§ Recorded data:
---------------
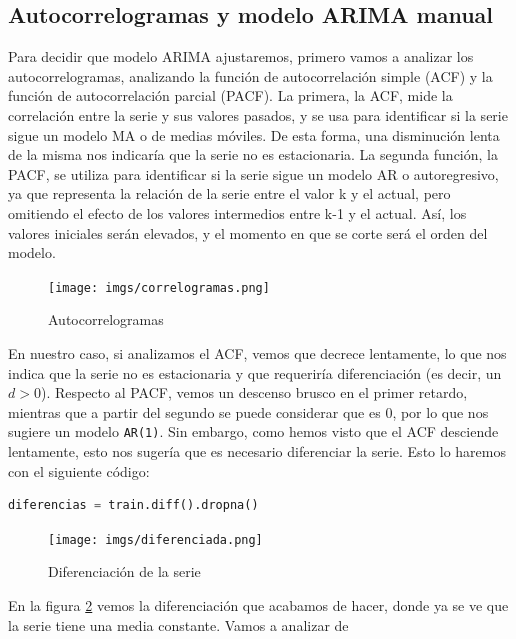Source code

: \documentclass[a4paper,onecolumn]{extarticle}
\begin{document}
\begin{sloppypar}
\subsection{Autocorrelogramas y modelo ARIMA manual}\label{ARIMAman}
Para decidir que modelo ARIMA ajustaremos, primero vamos a analizar los autocorrelogramas, analizando la función de autocorrelación simple (ACF) y la función 
de autocorrelación parcial (PACF). La primera, la ACF, mide la correlación entre la serie y sus valores pasados, y se usa para identificar si la serie sigue un  
modelo MA o de medias móviles. De esta forma, una disminución lenta de la misma nos indicaría que la serie no es estacionaria. La segunda función, la PACF, se 
utiliza para identificar si la serie sigue un modelo AR o autoregresivo, ya que representa la relación de la serie entre el valor k y el actual, pero omitiendo 
el efecto de los valores intermedios entre k-1 y el actual. Así, los valores iniciales serán elevados, y el momento en que se corte será el orden del modelo.
\begin{center}
    \begin{figure}[h!]
        \centering
        \texttt{[image: imgs/correlogramas.png]}
        \caption{Autocorrelogramas} \label{fig:autocorrelogramas}
    \end{figure}
\end{center}
En nuestro caso, si analizamos el ACF, vemos que decrece lentamente, lo que nos indica que la serie no es estacionaria y que requeriría diferenciación (es decir, 
un $d>0$). Respecto al PACF, vemos un descenso brusco en el primer retardo, mientras que a partir del segundo se puede considerar que es 0, por lo que nos sugiere
un modelo \texttt{AR(1)}. Sin embargo, como hemos visto que el ACF desciende lentamente, esto nos sugería que es necesario diferenciar la serie. Esto lo haremos
con el siguiente código:
\begin{lstlisting}[language=Python]
    diferencias = train.diff().dropna()
\end{lstlisting}
\begin{center}
    \begin{figure}[h!]
        \centering
        \texttt{[image: imgs/diferenciada.png]}
        \caption{Diferenciación de la serie} \label{fig:diferenciacion}
    \end{figure}
\end{center}
En la figura \ref{fig:diferenciacion} vemos la diferenciación que acabamos de hacer, donde ya se ve que la serie tiene una media constante. Vamos a analizar de 

\end{sloppypar}
\end{document}
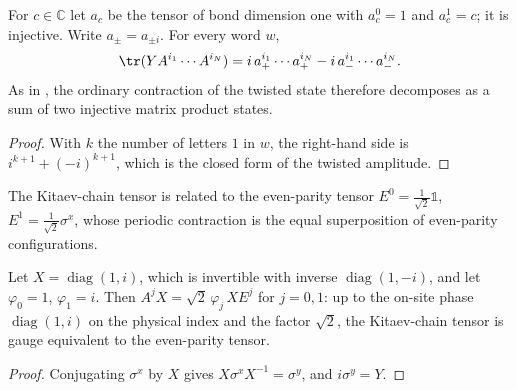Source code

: \begin{lemma}%
    \label{thm:kitaev_two_injective}
    \leanok
    For $c\in\mathbb C$ let $a_c$ be the tensor of bond dimension one with
    $a_c^0=1$ and $a_c^1=c$; it is injective. Write $a_\pm=a_{\pm i}$. For
    every word $w$,
    \begin{align}
        \tr(YA^{i_1}\cdots A^{i_N})
        =
        i\,a_+^{i_1}\cdots a_+^{i_N}
        -i\,a_-^{i_1}\cdots a_-^{i_N}.
        \label{eq:kitaev_sum_two_injective}
    \end{align}
    As in \cite[Section~III.A.4]{Cirac2021Matrix}, the ordinary contraction of
    the twisted state therefore decomposes as a sum of two injective matrix
    product states.
\end{lemma}

\begin{proof}
    \leanok
    With $k$ the number of letters $1$ in $w$, the right-hand side is
    $i^{k+1}+(-i)^{k+1}$, which is the closed form of the twisted amplitude.
\end{proof}

The Kitaev-chain tensor is related to the even-parity tensor
$E^0=\tfrac1{\sqrt2}\mathbb 1$, $E^1=\tfrac1{\sqrt2}\sigma^x$, whose periodic
contraction is the equal superposition of even-parity configurations.

\begin{lemma}\label{lem:kitaev_even_parity_bridge}
    \leanok
    Let $X=\operatorname{diag}(1,i)$, which is invertible with inverse
    $\operatorname{diag}(1,-i)$, and let $\varphi_0=1$, $\varphi_1=i$. Then
    $A^jX=\sqrt2\,\varphi_j\,XE^j$ for $j=0,1$: up to the on-site phase
    $\operatorname{diag}(1,i)$ on the physical index and the factor $\sqrt2$,
    the Kitaev-chain tensor is gauge equivalent to the even-parity tensor.
\end{lemma}

\begin{proof}
    \leanok
    Conjugating $\sigma^x$ by $X$ gives $X\sigma^xX^{-1}=\sigma^y$, and
    $i\sigma^y=Y$.
\end{proof}
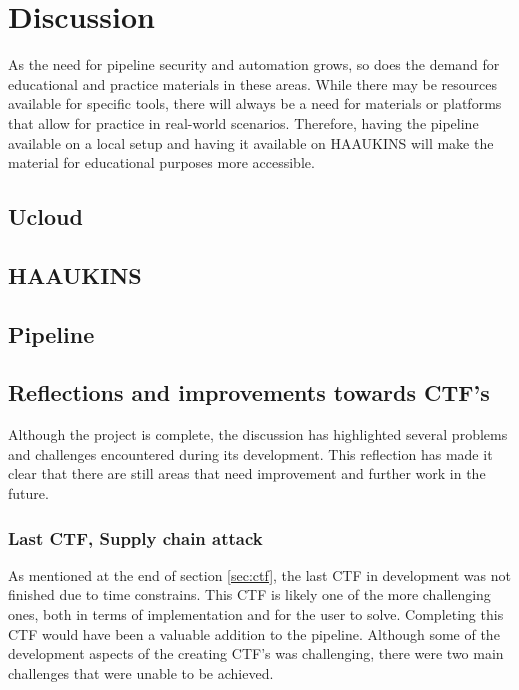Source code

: \chapter{Discussion}
\label{sec:discussion}
As the need for pipeline security and automation grows, so does the demand
for educational and practice materials in these areas. While there may be
resources available for specific tools, there will always be a need for materials
or platforms that allow for practice in real-world scenarios. Therefore,
having the pipeline available on a local setup and having it available on \ac{HAAUKINS} 
will make the material for educational purposes more accessible.

\section{Ucloud}
\label{sec:discussion-ucloud}


\section{HAAUKINS}
\label{sec:discussion-haaukins}


\section{Pipeline}
\label{sec:discussion-pipeline}


\section{Reflections and improvements towards CTF's}
\label{sec:discussion-future-work}
Although the project is complete, the discussion has highlighted several problems and challenges encountered during its development. 
This reflection has made it clear that there are still areas that need improvement and further work in the future. 

\subsection{Last CTF, Supply chain attack}
As mentioned at the end of section \ref{sec:ctf}, the last CTF in development 
was not finished due to time constrains.
This CTF is likely one of the more challenging ones, both in terms of implementation and for the user to solve. 
Completing this CTF would have been a valuable addition to the pipeline.
Although some of the development aspects of the creating CTF's was challenging,
there were two main challenges that were unable to be achieved.
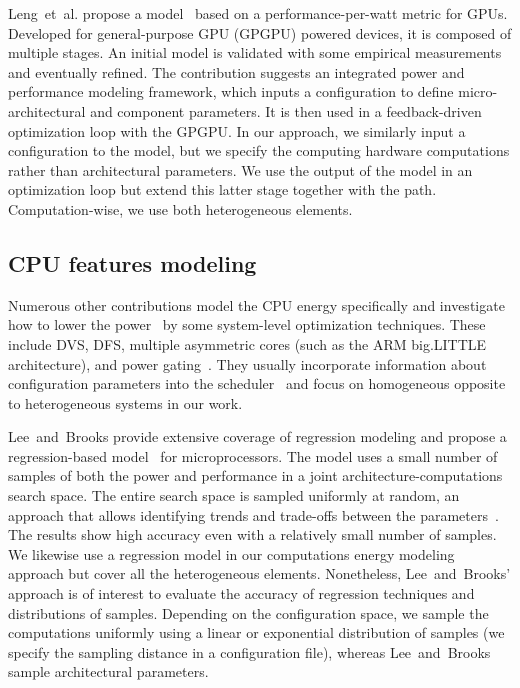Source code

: Leng~et~al. propose a model~\citep{leng2013gpuwattch} based on a performance-per-watt metric for GPUs. Developed for general-purpose GPU (GPGPU) powered devices, it is composed of multiple stages. An initial model is validated with some empirical measurements and eventually refined.  The contribution suggests an integrated power and performance modeling framework, which inputs a configuration to define micro-architectural and component parameters. It is then used in a feedback-driven optimization loop with the GPGPU. In our approach, we similarly input a configuration to the model, but we specify the computing hardware computations rather than architectural parameters. We use the output of the model in an optimization loop but extend this latter stage together with the path. Computation-wise, we use both heterogeneous elements.

\subsection{CPU features modeling}
\label{sec:soa-cpu}

Numerous other contributions model the CPU energy specifically and investigate how to lower the power~\citep{hong1999power, luo2001battery, chowdhury2005static} by some system-level optimization techniques. These include DVS, DFS, multiple asymmetric cores (such as the ARM big.LITTLE architecture), and power gating~\citep{walker2017accurate}. They usually incorporate information about configuration parameters into the scheduler~\citep{seewald2019coarse} and focus on homogeneous opposite to heterogeneous systems in our work. 

Lee~and~Brooks provide extensive coverage of regression modeling and propose a regression-based model~\citep{lee2006statistically,lee2006accurate} for microprocessors. The model uses a small number of samples of both the power and performance in a joint architecture-computations search space. The entire search space is sampled uniformly at random, an approach that allows identifying trends and trade-offs between the parameters~\citep{lee2006accurate}. The results show high accuracy even with a relatively small number of samples. We likewise use a regression model in our computations energy modeling approach but cover all the heterogeneous elements. Nonetheless, Lee~and~Brooks' approach is of interest to evaluate the accuracy of regression techniques and distributions of samples. Depending on the configuration space, we sample the computations uniformly using a linear or exponential distribution of samples (we specify the sampling distance in a configuration file), whereas Lee~and~Brooks sample architectural parameters.

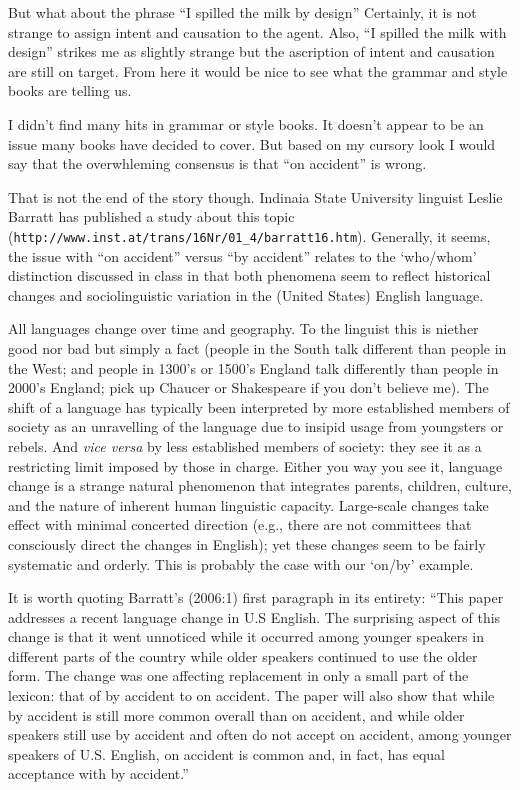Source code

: \documentclass{wpblogentry}
\begin{document}
But what about the phrase ``I spilled the milk by design'' Certainly, it is not strange to assign intent and causation to the agent. Also, ``I spilled the milk with design'' strikes me as slightly strange but the ascription of intent and causation are still on target. From here it would be nice to see what the grammar and style books are telling us.

I didn't find many hits in grammar or style books. It doesn't appear to be an issue many books have decided to cover. But based on my cursory look I would say that the overwhleming consensus is that ``on accident'' is wrong. 

That is not the end of the story though. Indinaia State University linguist Leslie Barratt  has published a study about this topic (\verb=http://www.inst.at/trans/16Nr/01_4/barratt16.htm=). Generally, it seems, the issue with ``on accident'' versus ``by accident'' relates to the `who/whom' distinction discussed in class in that both phenomena seem to reflect historical changes and sociolinguistic variation in the (United States) English language.

All languages change over time and geography. To the linguist this is niether good nor bad but simply a fact (people in the South talk different than people in the West; and people in 1300's or  1500's England talk differently than people in 2000's England; pick up Chaucer or Shakespeare if you don't believe me). The shift of a language has typically been interpreted by more established members of society as an unravelling of the language due to insipid usage from youngsters or rebels. And \emph{vice versa} by less established members of society: they see it as a restricting limit imposed by those in charge. Either you way you see it, language change is a strange natural phenomenon that integrates parents, children, culture, and the nature of inherent human linguistic capacity. Large-scale changes take effect with minimal concerted direction (e.g., there are not committees that consciously direct the changes in English); yet these changes seem to be fairly systematic and orderly. This is probably the case with our `on/by' example.

It is worth quoting Barratt's (2006:1) first paragraph in its entirety: ``This paper addresses a recent language change in U.S English. The surprising aspect of this change is that it went unnoticed while it occurred among younger speakers in different parts of the country while older speakers continued to use the older form. The change was one affecting replacement in only a small part of the lexicon: that of by accident to on accident. The paper will also show that while by accident is still more common overall than on accident, and while older speakers still use by accident and often do not accept on accident, among younger speakers of U.S. English, on accident is common and, in fact, has equal acceptance with by accident.''
\end{document}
---------------
§ WORK ITEM:
Among the records, find the lines that contain "energy" and copy each of them.

§ SOLUTION:
Numerous other contributions model the CPU energy specifically and investigate how to lower the power~\citep{hong1999power, luo2001battery, chowdhury2005static} by some system-level optimization techniques. These include DVS, DFS, multiple asymmetric cores (such as the ARM big.LITTLE architecture), and power gating~\citep{walker2017accurate}. They usually incorporate information about configuration parameters into the scheduler~\citep{seewald2019coarse} and focus on homogeneous opposite to heterogeneous systems in our work. 
Lee~and~Brooks provide extensive coverage of regression modeling and propose a regression-based model~\citep{lee2006statistically,lee2006accurate} for microprocessors. The model uses a small number of samples of both the power and performance in a joint architecture-computations search space. The entire search space is sampled uniformly at random, an approach that allows identifying trends and trade-offs between the parameters~\citep{lee2006accurate}. The results show high accuracy even with a relatively small number of samples. We likewise use a regression model in our computations energy modeling approach but cover all the heterogeneous elements. Nonetheless, Lee~and~Brooks' approach is of interest to evaluate the accuracy of regression techniques and distributions of samples. Depending on the configuration space, we sample the computations uniformly using a linear or exponential distribution of samples (we specify the sampling distance in a configuration file), whereas Lee~and~Brooks sample architectural parameters.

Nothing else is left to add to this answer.